Running second to the lowly “letter to the editor” are greeting cards, industrial manuals, bank brochures hustling people to open accounts, or “meaningful essays.” Not only are essays ignored, but few are published and those that are, are rarely understood. Essays are lambs for slaughter.

“I write poetry” might cause a twitch of interest. If you identify the category of poetry you claim to write, make it exotic. “I write Gothic ballads,” or “Renaissance lays are my forte. Though on occasion I compose a Petrarchan conceit, or a Miltonic sonnet. I improvise on the use of trochaid, pyrrhic, or  Alexandrian hexameter.” If anyone knows what you’re talking about, avoid such crazy people.

Revealing that you write short stories is more acceptable. But never carry any of your mythical work with you. There is always a vile person who might ask, “You have one with you? I’d like to read it.” Writing short stories gives you an aura the serious, yet still innocent “artist to be” stature.

It is in the “I am writing a novel” where you gain size and artistic charisma.

The first question you will be asked is, “What’s the novel about?” Edge back as though in the presence of the diseased and reply, “Do you tell anybody about what you do on your income tax return?” Or become tense, “I never discuss my novels. I might talk them away.”

These are the attitudes and identifying behaviorism’s to use when trying to be branded as a writer. If you write “non-fiction novels” carry a tape recorder. While chatting with someone, suddenly hold it up and say, “My, you have an interesting speech pattern. Do repeat that, please,” then loudly snap on the machine and squint intensely. You will either fluster the person into silence or bloat him into believing he is interesting–so you will be thought interesting. Do not be surprised if he asks, “Will you mention my name?” or “When it comes out, can I get a copy?”

The public is either a paradoxical or contradictory people. If you are a genuine struggling writer, they give you little respect.
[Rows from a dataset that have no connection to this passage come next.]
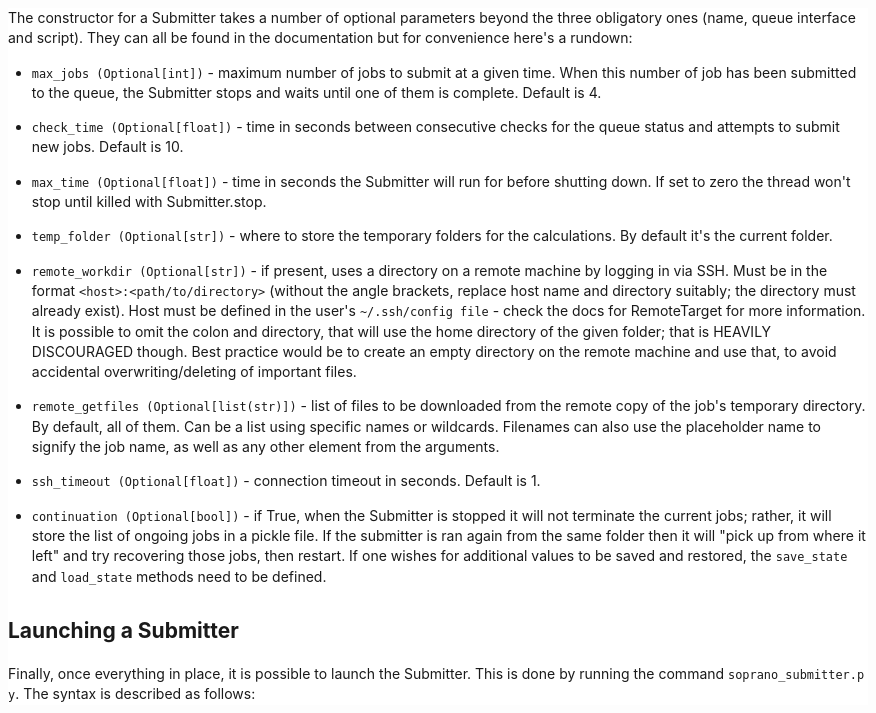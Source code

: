 The constructor for a Submitter takes a number of optional parameters
beyond the three obligatory ones (name, queue interface and script).
They can all be found in the documentation but for convenience here's a
rundown:

-   `max_jobs (Optional[int])` - maximum number of jobs to submit at a
    given time. When this number of job has been submitted to the queue,
    the Submitter stops and waits until one of them is complete. Default
    is 4.

-   `check_time (Optional[float])` - time in seconds between consecutive
    checks for the queue status and attempts to submit new jobs. Default
    is 10.

-   `max_time (Optional[float])` - time in seconds the Submitter will
    run for before shutting down. If set to zero the thread won't stop
    until killed with Submitter.stop.

-   `temp_folder (Optional[str])` - where to store the temporary folders
    for the calculations. By default it's the current folder.

-   `remote_workdir (Optional[str])` - if present, uses a directory on a
    remote machine by logging in via SSH. Must be in the format
    `<host>:<path/to/directory>` (without the angle brackets, replace
    host name and directory suitably; the directory must already exist).
    Host must be defined in the user's `~/.ssh/config file` - check the
    docs for RemoteTarget for more information. It is possible to omit
    the colon and directory, that will use the home directory of the
    given folder; that is HEAVILY DISCOURAGED though. Best practice
    would be to create an empty directory on the remote machine and use
    that, to avoid accidental overwriting/deleting of important files.

-   `remote_getfiles (Optional[list(str)])` - list of files to be
    downloaded from the remote copy of the job's temporary directory. By
    default, all of them. Can be a list using specific names or
    wildcards. Filenames can also use the placeholder name to signify
    the job name, as well as any other element from the arguments.

-   `ssh_timeout (Optional[float])` - connection timeout in seconds.
    Default is 1.

-   `continuation (Optional[bool])` - if True, when the Submitter is
    stopped it will not terminate the current jobs; rather, it will
    store the list of ongoing jobs in a pickle file. If the submitter is
    ran again from the same folder then it will \"pick up from where it
    left\" and try recovering those jobs, then restart. If one wishes
    for additional values to be saved and restored, the `save_state` and
    `load_state` methods need to be defined.

Launching a Submitter
---------------------

Finally, once everything in place, it is possible to launch the
Submitter. This is done by running the command `soprano_submitter.py`.
The syntax is described as follows:


[^1]: For more information on the process of serialisation, or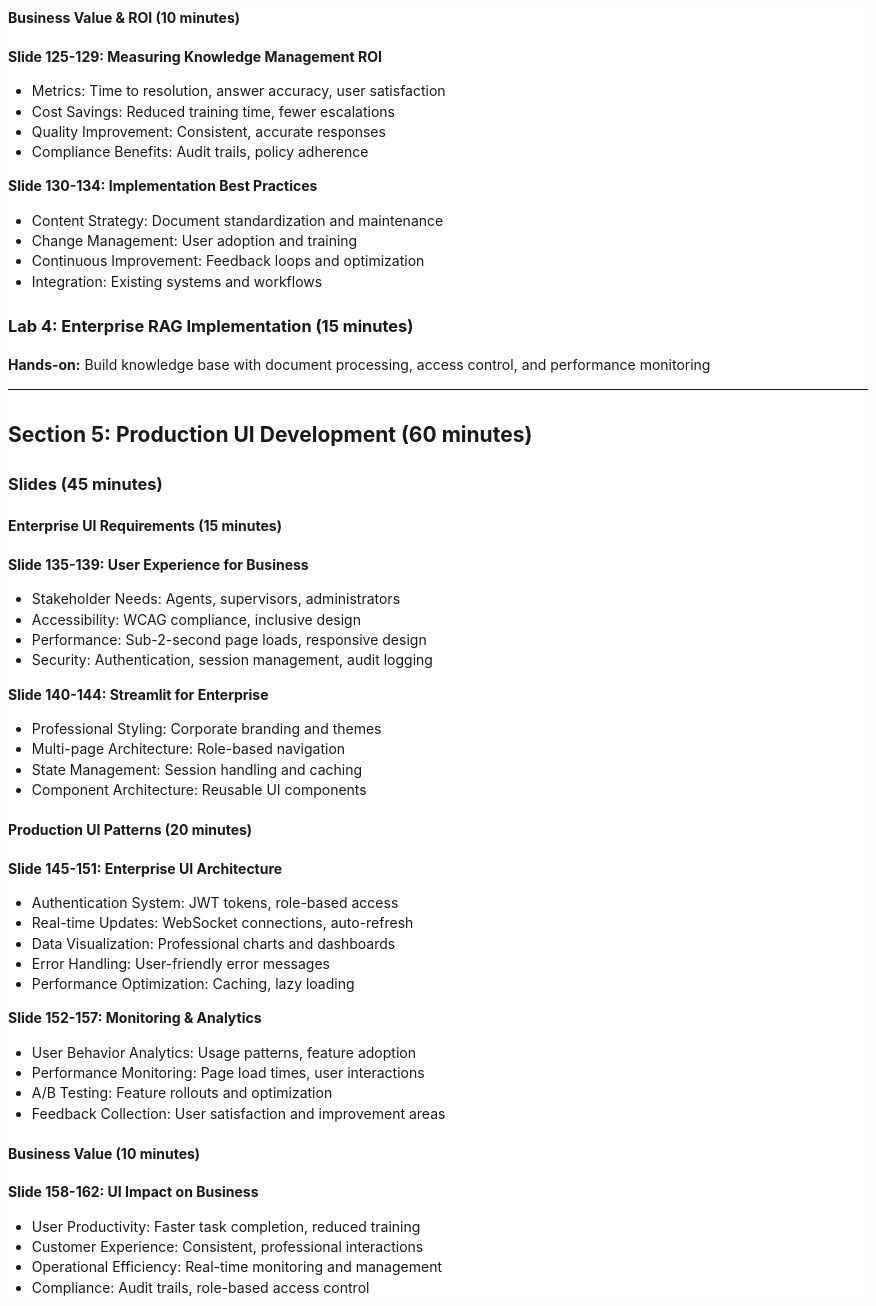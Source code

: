 #### Business Value & ROI (10 minutes)
**Slide 125-129: Measuring Knowledge Management ROI**
- Metrics: Time to resolution, answer accuracy, user satisfaction
- Cost Savings: Reduced training time, fewer escalations
- Quality Improvement: Consistent, accurate responses
- Compliance Benefits: Audit trails, policy adherence

**Slide 130-134: Implementation Best Practices**
- Content Strategy: Document standardization and maintenance
- Change Management: User adoption and training
- Continuous Improvement: Feedback loops and optimization
- Integration: Existing systems and workflows

### Lab 4: Enterprise RAG Implementation (15 minutes)
**Hands-on:** Build knowledge base with document processing, access control, and performance monitoring

---

## Section 5: Production UI Development (60 minutes)

### Slides (45 minutes)

#### Enterprise UI Requirements (15 minutes)
**Slide 135-139: User Experience for Business**
- Stakeholder Needs: Agents, supervisors, administrators
- Accessibility: WCAG compliance, inclusive design
- Performance: Sub-2-second page loads, responsive design
- Security: Authentication, session management, audit logging

**Slide 140-144: Streamlit for Enterprise**
- Professional Styling: Corporate branding and themes
- Multi-page Architecture: Role-based navigation
- State Management: Session handling and caching
- Component Architecture: Reusable UI components

#### Production UI Patterns (20 minutes)
**Slide 145-151: Enterprise UI Architecture**
- Authentication System: JWT tokens, role-based access
- Real-time Updates: WebSocket connections, auto-refresh
- Data Visualization: Professional charts and dashboards
- Error Handling: User-friendly error messages
- Performance Optimization: Caching, lazy loading

**Slide 152-157: Monitoring & Analytics**
- User Behavior Analytics: Usage patterns, feature adoption
- Performance Monitoring: Page load times, user interactions
- A/B Testing: Feature rollouts and optimization
- Feedback Collection: User satisfaction and improvement areas

#### Business Value (10 minutes)
**Slide 158-162: UI Impact on Business**
- User Productivity: Faster task completion, reduced training
- Customer Experience: Consistent, professional interactions
- Operational Efficiency: Real-time monitoring and management
- Compliance: Audit trails, role-based access control
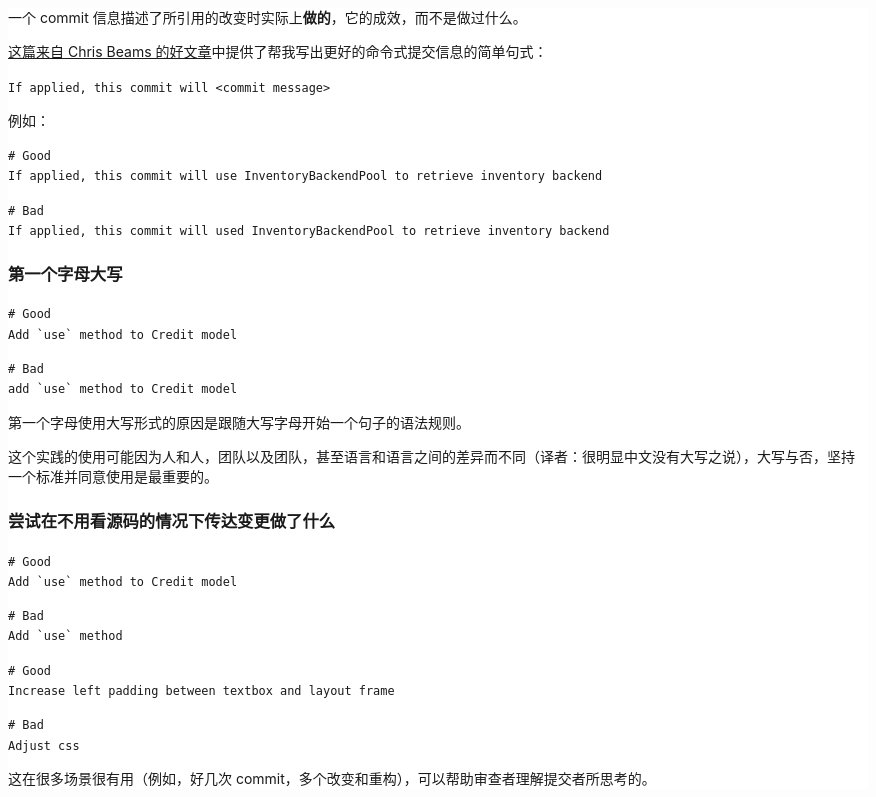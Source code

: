 一个 commit 信息描述了所引用的改变时实际上**做的**，它的成效，而不是做过什么。

[这篇来自 Chris Beams 的好文章](https://chris.beams.io/posts/git-commit/)中提供了帮我写出更好的命令式提交信息的简单句式：

```
If applied, this commit will <commit message>
```

例如：

```
# Good
If applied, this commit will use InventoryBackendPool to retrieve inventory backend
```

```
# Bad
If applied, this commit will used InventoryBackendPool to retrieve inventory backend
```

### 第一个字母大写

```
# Good
Add `use` method to Credit model
```

```
# Bad
add `use` method to Credit model
```

第一个字母使用大写形式的原因是跟随大写字母开始一个句子的语法规则。

这个实践的使用可能因为人和人，团队以及团队，甚至语言和语言之间的差异而不同（译者：很明显中文没有大写之说），大写与否，坚持一个标准并同意使用是最重要的。

### 尝试在不用看源码的情况下传达变更做了什么


```
# Good
Add `use` method to Credit model
```

```
# Bad
Add `use` method
```

```
# Good
Increase left padding between textbox and layout frame
```

```
# Bad
Adjust css
```

这在很多场景很有用（例如，好几次 commit，多个改变和重构），可以帮助审查者理解提交者所思考的。

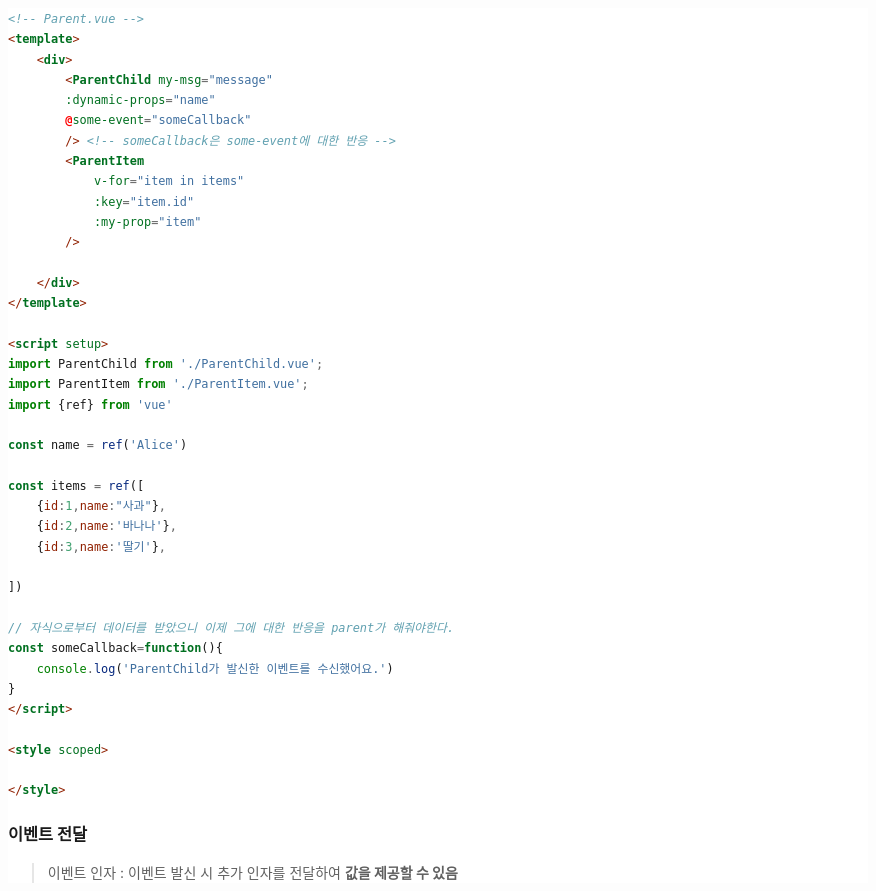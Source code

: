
 ```html
<!-- Parent.vue -->
<template>
    <div>
        <ParentChild my-msg="message" 
        :dynamic-props="name" 
        @some-event="someCallback" 
        /> <!-- someCallback은 some-event에 대한 반응 -->
        <ParentItem 
            v-for="item in items"
            :key="item.id"
            :my-prop="item"
        />

    </div>
</template>

<script setup>
import ParentChild from './ParentChild.vue';
import ParentItem from './ParentItem.vue';
import {ref} from 'vue'

const name = ref('Alice')

const items = ref([
    {id:1,name:"사과"},
    {id:2,name:'바나나'},
    {id:3,name:'딸기'},

])

// 자식으로부터 데이터를 받았으니 이제 그에 대한 반응을 parent가 해줘야한다.
const someCallback=function(){
    console.log('ParentChild가 발신한 이벤트를 수신했어요.')
}
</script>

<style scoped>

</style>
```

### 이벤트 전달

> 이벤트 인자 : 이벤트 발신 시 추가 인자를 전달하여 **값을 제공할 수 있음**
All manner of ridiculous and unfounded stigma accompanies the identity of “struggling writer.” You are an idler, a drinker, a lecher, an irresponsible dim-dip, an opium smoker, an incurable psychotic, a repugnant necrophile preparing to experiment with incest.

But at a party, you create uncertainty in other people. They are all brought up on myth and superstition. Life is illogical, disorderly, unpredictable. They cannot be absolutely certain you will always be a failure. “What if he makes a big one day?” they think.

People at a party or a gathering are obligated to be proper and conventional–but they find a touch of madness delightful, interesting. It’s all an act anyway, isn’t it? Nobody knows what anybody is really like–deep, deep down. Why let them believe you’re dull just because you might be dull? Make it up, put it on, have the laughs you never had before; do a little dance. Nobody really cares and everybody wants to enjoy and be enjoyed–and who knows, you might really be interesting–deep down.